_WHAT THE TASK ASKS_. Count the lines below containing "official"; state the number only.
---+---
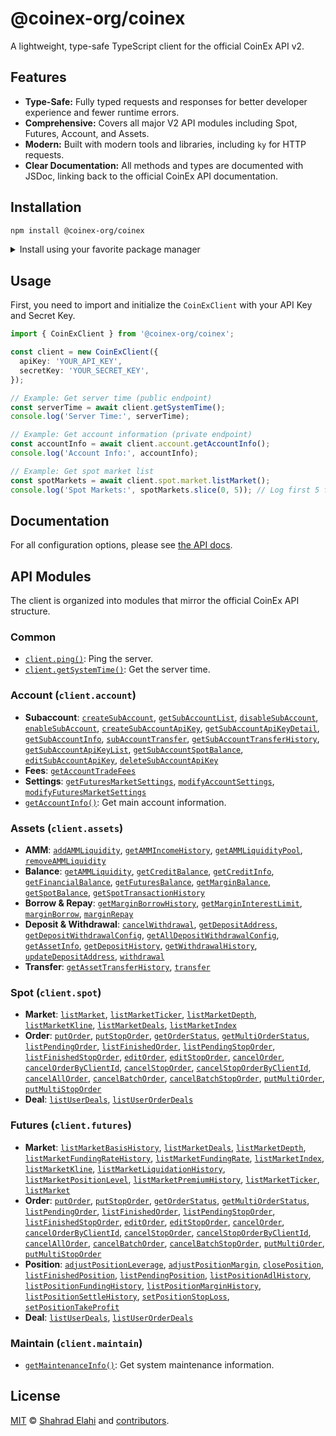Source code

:# @coinex-org/coinex

A lightweight, type-safe TypeScript client for the official CoinEx API v2.

## Features

- **Type-Safe:** Fully typed requests and responses for better developer experience and fewer runtime errors.
- **Comprehensive:** Covers all major V2 API modules including Spot, Futures, Account, and Assets.
- **Modern:** Built with modern tools and libraries, including `ky` for HTTP requests.
- **Clear Documentation:** All methods and types are documented with JSDoc, linking back to the official CoinEx API documentation.

## Installation

```bash
npm install @coinex-org/coinex
```

<details>
<summary>Install using your favorite package manager</summary>

**pnpm**

```bash
pnpm install @coinex-org/coinex
```

**yarn**

```bash
yarn add @coinex-org/coinex
```

</details>

## Usage

First, you need to import and initialize the `CoinExClient` with your API Key and Secret Key.

```typescript
import { CoinExClient } from '@coinex-org/coinex';

const client = new CoinExClient({
  apiKey: 'YOUR_API_KEY',
  secretKey: 'YOUR_SECRET_KEY',
});

// Example: Get server time (public endpoint)
const serverTime = await client.getSystemTime();
console.log('Server Time:', serverTime);

// Example: Get account information (private endpoint)
const accountInfo = await client.account.getAccountInfo();
console.log('Account Info:', accountInfo);

// Example: Get spot market list
const spotMarkets = await client.spot.market.listMarket();
console.log('Spot Markets:', spotMarkets.slice(0, 5)); // Log first 5 for brevity
```

## Documentation

For all configuration options, please see [the API docs](https://www.jsdocs.io/package/@coinex-org/coinex).

## API Modules

The client is organized into modules that mirror the official CoinEx API structure.

### Common

- [`client.ping()`](https://github.com/search?q=repo%3Ashahradelahi%2Fcoinex+symbol%3Aping&type=code): Ping the server.
- [`client.getSystemTime()`](https://github.com/search?q=repo%3Ashahradelahi%2Fcoinex+symbol%3AgetSystemTime&type=code): Get the server time.

### Account (`client.account`)

- **Subaccount**: [`createSubAccount`](https://github.com/search?q=repo%3Ashahradelahi%2Fcoinex+symbol%3AcreateSubAccount&type=code), [`getSubAccountList`](https://github.com/search?q=repo%3Ashahradelahi%2Fcoinex+symbol%3AgetSubAccountList&type=code), [`disableSubAccount`](https://github.com/search?q=repo%3Ashahradelahi%2Fcoinex+symbol%3AdisableSubAccount&type=code), [`enableSubAccount`](https://github.com/search?q=repo%3Ashahradelahi%2Fcoinex+symbol%3AenableSubAccount&type=code), [`createSubAccountApiKey`](https://github.com/search?q=repo%3Ashahradelahi%2Fcoinex+symbol%3AcreateSubAccountApiKey&type=code), [`getSubAccountApiKeyDetail`](https://github.com/search?q=repo%3Ashahradelahi%2Fcoinex+symbol%3AgetSubAccountApiKeyDetail&type=code), [`getSubAccountInfo`](https://github.com/search?q=repo%3Ashahradelahi%2Fcoinex+symbol%3AgetSubAccountInfo&type=code), [`subAccountTransfer`](https://github.com/search?q=repo%3Ashahradelahi%2Fcoinex+symbol%3AsubAccountTransfer&type=code), [`getSubAccountTransferHistory`](https://github.com/search?q=repo%3Ashahradelahi%2Fcoinex+symbol%3AgetSubAccountTransferHistory&type=code), [`getSubAccountApiKeyList`](https://github.com/search?q=repo%3Ashahradelahi%2Fcoinex+symbol%3AgetSubAccountApiKeyList&type=code), [`getSubAccountSpotBalance`](https://github.com/search?q=repo%3Ashahradelahi%2Fcoinex+symbol%3AgetSubAccountSpotBalance&type=code), [`editSubAccountApiKey`](https://github.com/search?q=repo%3Ashahradelahi%2Fcoinex+symbol%3AeditSubAccountApiKey&type=code), [`deleteSubAccountApiKey`](https://github.com/search?q=repo%3Ashahradelahi%2Fcoinex+symbol%3AdeleteSubAccountApiKey&type=code)
- **Fees**: [`getAccountTradeFees`](https://github.com/search?q=repo%3Ashahradelahi%2Fcoinex+symbol%3AgetAccountTradeFees&type=code)
- **Settings**: [`getFuturesMarketSettings`](https://github.com/search?q=repo%3Ashahradelahi%2Fcoinex+symbol%3AgetFuturesMarketSettings&type=code), [`modifyAccountSettings`](https://github.com/search?q=repo%3Ashahradelahi%2Fcoinex+symbol%3AmodifyAccountSettings&type=code), [`modifyFuturesMarketSettings`](https://github.com/search?q=repo%3Ashahradelahi%2Fcoinex+symbol%3AmodifyFuturesMarketSettings&type=code)
- [`getAccountInfo()`](https://github.com/search?q=repo%3Ashahradelahi%2Fcoinex+symbol%3AgetAccountInfo&type=code): Get main account information.

### Assets (`client.assets`)

- **AMM**: [`addAMMLiquidity`](https://github.com/search?q=repo%3Ashahradelahi%2Fcoinex+symbol%3AaddAMMLiquidity&type=code), [`getAMMIncomeHistory`](https://github.com/search?q=repo%3Ashahradelahi%2Fcoinex+symbol%3AgetAMMIncomeHistory&type=code), [`getAMMLiquidityPool`](https://github.com/search?q=repo%3Ashahradelahi%2Fcoinex+symbol%3AgetAMMLiquidityPool&type=code), [`removeAMMLiquidity`](https://github.com/search?q=repo%3Ashahradelahi%2Fcoinex+symbol%3AremoveAMMLiquidity&type=code)
- **Balance**: [`getAMMLiquidity`](https://github.com/search?q=repo%3Ashahradelahi%2Fcoinex+symbol%3AgetAMMLiquidity&type=code), [`getCreditBalance`](https://github.com/search?q=repo%3Ashahradelahi%2Fcoinex+symbol%3AgetCreditBalance&type=code), [`getCreditInfo`](https://github.com/search?q=repo%3Ashahradelahi%2Fcoinex+symbol%3AgetCreditInfo&type=code), [`getFinancialBalance`](https://github.com/search?q=repo%3Ashahradelahi%2Fcoinex+symbol%3AgetFinancialBalance&type=code), [`getFuturesBalance`](https://github.com/search?q=repo%3Ashahradelahi%2Fcoinex+symbol%3AgetFuturesBalance&type=code), [`getMarginBalance`](https://github.com/search?q=repo%3Ashahradelahi%2Fcoinex+symbol%3AgetMarginBalance&type=code), [`getSpotBalance`](https://github.com/search?q=repo%3Ashahradelahi%2Fcoinex+symbol%3AgetSpotBalance&type=code), [`getSpotTransactionHistory`](https://github.com/search?q=repo%3Ashahradelahi%2Fcoinex+symbol%3AgetSpotTransactionHistory&type=code)
- **Borrow & Repay**: [`getMarginBorrowHistory`](https://github.com/search?q=repo%3Ashahradelahi%2Fcoinex+symbol%3AgetMarginBorrowHistory&type=code), [`getMarginInterestLimit`](https://github.com/search?q=repo%3Ashahradelahi%2Fcoinex+symbol%3AgetMarginInterestLimit&type=code), [`marginBorrow`](https://github.com/search?q=repo%3Ashahradelahi%2Fcoinex+symbol%3AmarginBorrow&type=code), [`marginRepay`](https://github.com/search?q=repo%3Ashahradelahi%2Fcoinex+symbol%3AmarginRepay&type=code)
- **Deposit & Withdrawal**: [`cancelWithdrawal`](https://github.com/search?q=repo%3Ashahradelahi%2Fcoinex+symbol%3AcancelWithdrawal&type=code), [`getDepositAddress`](https://github.com/search?q=repo%3Ashahradelahi%2Fcoinex+symbol%3AgetDepositAddress&type=code), [`getDepositWithdrawalConfig`](https://github.com/search?q=repo%3Ashahradelahi%2Fcoinex+symbol%3AgetDepositWithdrawalConfig&type=code), [`getAllDepositWithdrawalConfig`](https://github.com/search?q=repo%3Ashahradelahi%2Fcoinex+symbol%3AgetAllDepositWithdrawalConfig&type=code), [`getAssetInfo`](https://github.com/search?q=repo%3Ashahradelahi%2Fcoinex+symbol%3AgetAssetInfo&type=code), [`getDepositHistory`](https://github.com/search?q=repo%3Ashahradelahi%2Fcoinex+symbol%3AgetDepositHistory&type=code), [`getWithdrawalHistory`](https://github.com/search?q=repo%3Ashahradelahi%2Fcoinex+symbol%3AgetWithdrawalHistory&type=code), [`updateDepositAddress`](https://github.com/search?q=repo%3Ashahradelahi%2Fcoinex+symbol%3AupdateDepositAddress&type=code), [`withdrawal`](https://github.com/search?q=repo%3Ashahradelahi%2Fcoinex+symbol%3Awithdrawal&type=code)
- **Transfer**: [`getAssetTransferHistory`](https://github.com/search?q=repo%3Ashahradelahi%2Fcoinex+symbol%3AgetAssetTransferHistory&type=code), [`transfer`](https://github.com/search?q=repo%3Ashahradelahi%2Fcoinex+symbol%3Atransfer&type=code)

### Spot (`client.spot`)

- **Market**: [`listMarket`](https://github.com/search?q=repo%3Ashahradelahi%2Fcoinex+symbol%3AlistMarket&type=code), [`listMarketTicker`](https://github.com/search?q=repo%3Ashahradelahi%2Fcoinex+symbol%3AlistMarketTicker&type=code), [`listMarketDepth`](https://github.com/search?q=repo%3Ashahradelahi%2Fcoinex+symbol%3AlistMarketDepth&type=code), [`listMarketKline`](https://github.com/search?q=repo%3Ashahradelahi%2Fcoinex+symbol%3AlistMarketKline&type=code), [`listMarketDeals`](https://github.com/search?q=repo%3Ashahradelahi%2Fcoinex+symbol%3AlistMarketDeals&type=code), [`listMarketIndex`](https://github.com/search?q=repo%3Ashahradelahi%2Fcoinex+symbol%3AlistMarketIndex&type=code)
- **Order**: [`putOrder`](https://github.com/search?q=repo%3Ashahradelahi%2Fcoinex+symbol%3AputOrder&type=code), [`putStopOrder`](https://github.com/search?q=repo%3Ashahradelahi%2Fcoinex+symbol%3AputStopOrder&type=code), [`getOrderStatus`](https://github.com/search?q=repo%3Ashahradelahi%2Fcoinex+symbol%3AgetOrderStatus&type=code), [`getMultiOrderStatus`](https://github.com/search?q=repo%3Ashahradelahi%2Fcoinex+symbol%3AgetMultiOrderStatus&type=code), [`listPendingOrder`](https://github.com/search?q=repo%3Ashahradelahi%2Fcoinex+symbol%3AlistPendingOrder&type=code), [`listFinishedOrder`](https://github.com/search?q=repo%3Ashahradelahi%2Fcoinex+symbol%3AlistFinishedOrder&type=code), [`listPendingStopOrder`](https://github.com/search?q=repo%3Ashahradelahi%2Fcoinex+symbol%3AlistPendingStopOrder&type=code), [`listFinishedStopOrder`](https://github.com/search?q=repo%3Ashahradelahi%2Fcoinex+symbol%3AlistFinishedStopOrder&type=code), [`editOrder`](https://github.com/search?q=repo%3Ashahradelahi%2Fcoinex+symbol%3AeditOrder&type=code), [`editStopOrder`](https://github.com/search?q=repo%3Ashahradelahi%2Fcoinex+symbol%3AeditStopOrder&type=code), [`cancelOrder`](https://github.com/search?q=repo%3Ashahradelahi%2Fcoinex+symbol%3AcancelOrder&type=code), [`cancelOrderByClientId`](https://github.com/search?q=repo%3Ashahradelahi%2Fcoinex+symbol%3AcancelOrderByClientId&type=code), [`cancelStopOrder`](https://github.com/search?q=repo%3Ashahradelahi%2Fcoinex+symbol%3AcancelStopOrder&type=code), [`cancelStopOrderByClientId`](https://github.com/search?q=repo%3Ashahradelahi%2Fcoinex+symbol%3AcancelStopOrderByClientId&type=code), [`cancelAllOrder`](https://github.com/search?q=repo%3Ashahradelahi%2Fcoinex+symbol%3AcancelAllOrder&type=code), [`cancelBatchOrder`](https://github.com/search?q=repo%3Ashahradelahi%2Fcoinex+symbol%3AcancelBatchOrder&type=code), [`cancelBatchStopOrder`](https://github.com/search?q=repo%3Ashahradelahi%2Fcoinex+symbol%3AcancelBatchStopOrder&type=code), [`putMultiOrder`](https://github.com/search?q=repo%3Ashahradelahi%2Fcoinex+symbol%3AputMultiOrder&type=code), [`putMultiStopOrder`](https://github.com/search?q=repo%3Ashahradelahi%2Fcoinex+symbol%3AputMultiStopOrder&type=code)
- **Deal**: [`listUserDeals`](https://github.com/search?q=repo%3Ashahradelahi%2Fcoinex+symbol%3AlistUserDeals&type=code), [`listUserOrderDeals`](https://github.com/search?q=repo%3Ashahradelahi%2Fcoinex+symbol%3AlistUserOrderDeals&type=code)

### Futures (`client.futures`)

- **Market**: [`listMarketBasisHistory`](https://github.com/search?q=repo%3Ashahradelahi%2Fcoinex+symbol%3AlistMarketBasisHistory&type=code), [`listMarketDeals`](https://github.com/search?q=repo%3Ashahradelahi%2Fcoinex+symbol%3AlistMarketDeals&type=code), [`listMarketDepth`](https://github.com/search?q=repo%3Ashahradelahi%2Fcoinex+symbol%3AlistMarketDepth&type=code), [`listMarketFundingRateHistory`](https://github.com/search?q=repo%3Ashahradelahi%2Fcoinex+symbol%3AlistMarketFundingRateHistory&type=code), [`listMarketFundingRate`](https://github.com/search?q=repo%3Ashahradelahi%2Fcoinex+symbol%3AlistMarketFundingRate&type=code), [`listMarketIndex`](https://github.com/search?q=repo%3Ashahradelahi%2Fcoinex+symbol%3AlistMarketIndex&type=code), [`listMarketKline`](https://github.com/search?q=repo%3Ashahradelahi%2Fcoinex+symbol%3AlistMarketKline&type=code), [`listMarketLiquidationHistory`](https://github.com/search?q=repo%3Ashahradelahi%2Fcoinex+symbol%3AlistMarketLiquidationHistory&type=code), [`listMarketPositionLevel`](https://github.com/search?q=repo%3Ashahradelahi%2Fcoinex+symbol%3AlistMarketPositionLevel&type=code), [`listMarketPremiumHistory`](https://github.com/search?q=repo%3Ashahradelahi%2Fcoinex+symbol%3AlistMarketPremiumHistory&type=code), [`listMarketTicker`](https://github.com/search?q=repo%3Ashahradelahi%2Fcoinex+symbol%3AlistMarketTicker&type=code), [`listMarket`](https://github.com/search?q=repo%3Ashahradelahi%2Fcoinex+symbol%3AlistMarket&type=code)
- **Order**: [`putOrder`](https://github.com/search?q=repo%3Ashahradelahi%2Fcoinex+symbol%3AputOrder&type=code), [`putStopOrder`](https://github.com/search?q=repo%3Ashahradelahi%2Fcoinex+symbol%3AputStopOrder&type=code), [`getOrderStatus`](https://github.com/search?q=repo%3Ashahradelahi%2Fcoinex+symbol%3AgetOrderStatus&type=code), [`getMultiOrderStatus`](https://github.com/search?q=repo%3Ashahradelahi%2Fcoinex+symbol%3AgetMultiOrderStatus&type=code), [`listPendingOrder`](https://github.com/search?q=repo%3Ashahradelahi%2Fcoinex+symbol%3AlistPendingOrder&type=code), [`listFinishedOrder`](https://github.com/search?q=repo%3Ashahradelahi%2Fcoinex+symbol%3AlistFinishedOrder&type=code), [`listPendingStopOrder`](https://github.com/search?q=repo%3Ashahradelahi%2Fcoinex+symbol%3AlistPendingStopOrder&type=code), [`listFinishedStopOrder`](https://github.com/search?q=repo%3Ashahradelahi%2Fcoinex+symbol%3AlistFinishedStopOrder&type=code), [`editOrder`](https://github.com/search?q=repo%3Ashahradelahi%2Fcoinex+symbol%3AeditOrder&type=code), [`editStopOrder`](https://github.com/search?q=repo%3Ashahradelahi%2Fcoinex+symbol%3AeditStopOrder&type=code), [`cancelOrder`](https://github.com/search?q=repo%3Ashahradelahi%2Fcoinex+symbol%3AcancelOrder&type=code), [`cancelOrderByClientId`](https://github.com/search?q=repo%3Ashahradelahi%2Fcoinex+symbol%3AcancelOrderByClientId&type=code), [`cancelStopOrder`](https://github.com/search?q=repo%3Ashahradelahi%2Fcoinex+symbol%3AcancelStopOrder&type=code), [`cancelStopOrderByClientId`](https://github.com/search?q=repo%3Ashahradelahi%2Fcoinex+symbol%3AcancelStopOrderByClientId&type=code), [`cancelAllOrder`](https://github.com/search?q=repo%3Ashahradelahi%2Fcoinex+symbol%3AcancelAllOrder&type=code), [`cancelBatchOrder`](https://github.com/search?q=repo%3Ashahradelahi%2Fcoinex+symbol%3AcancelBatchOrder&type=code), [`cancelBatchStopOrder`](https://github.com/search?q=repo%3Ashahradelahi%2Fcoinex+symbol%3AcancelBatchStopOrder&type=code), [`putMultiOrder`](https://github.com/search?q=repo%3Ashahradelahi%2Fcoinex+symbol%3AputMultiOrder&type=code), [`putMultiStopOrder`](https://github.com/search?q=repo%3Ashahradelahi%2Fcoinex+symbol%3AputMultiStopOrder&type=code)
- **Position**: [`adjustPositionLeverage`](https://github.com/search?q=repo%3Ashahradelahi%2Fcoinex+symbol%3AadjustPositionLeverage&type=code), [`adjustPositionMargin`](https://github.com/search?q=repo%3Ashahradelahi%2Fcoinex+symbol%3AadjustPositionMargin&type=code), [`closePosition`](https://github.com/search?q=repo%3Ashahradelahi%2Fcoinex+symbol%3AclosePosition&type=code), [`listFinishedPosition`](https://github.com/search?q=repo%3Ashahradelahi%2Fcoinex+symbol%3AlistFinishedPosition&type=code), [`listPendingPosition`](https://github.com/search?q=repo%3Ashahradelahi%2Fcoinex+symbol%3AlistPendingPosition&type=code), [`listPositionAdlHistory`](https://github.com/search?q=repo%3Ashahradelahi%2Fcoinex+symbol%3AlistPositionAdlHistory&type=code), [`listPositionFundingHistory`](https://github.com/search?q=repo%3Ashahradelahi%2Fcoinex+symbol%3AlistPositionFundingHistory&type=code), [`listPositionMarginHistory`](https://github.com/search?q=repo%3Ashahradelahi%2Fcoinex+symbol%3AlistPositionMarginHistory&type=code), [`listPositionSettleHistory`](https://github.com/search?q=repo%3Ashahradelahi%2Fcoinex+symbol%3AlistPositionSettleHistory&type=code), [`setPositionStopLoss`](https://github.com/search?q=repo%3Ashahradelahi%2Fcoinex+symbol%3AsetPositionStopLoss&type=code), [`setPositionTakeProfit`](https://github.com/search?q=repo%3Ashahradelahi%2Fcoinex+symbol%3AsetPositionTakeProfit&type=code)
- **Deal**: [`listUserDeals`](https://github.com/search?q=repo%3Ashahradelahi%2Fcoinex+symbol%3AlistUserDeals&type=code), [`listUserOrderDeals`](https://github.com/search?q=repo%3Ashahradelahi%2Fcoinex+symbol%3AlistUserOrderDeals&type=code)

### Maintain (`client.maintain`)

- [`getMaintenanceInfo()`](https://github.com/search?q=repo%3Ashahradelahi%2Fcoinex+symbol%3AgetMaintenanceInfo&type=code): Get system maintenance information.

## License

[MIT](/LICENSE) © [Shahrad Elahi](https://github.com/shahradelahi) and [contributors](https://github.com/shahradelahi/coinex/graphs/contributors).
---+---
_ANSWER_. 3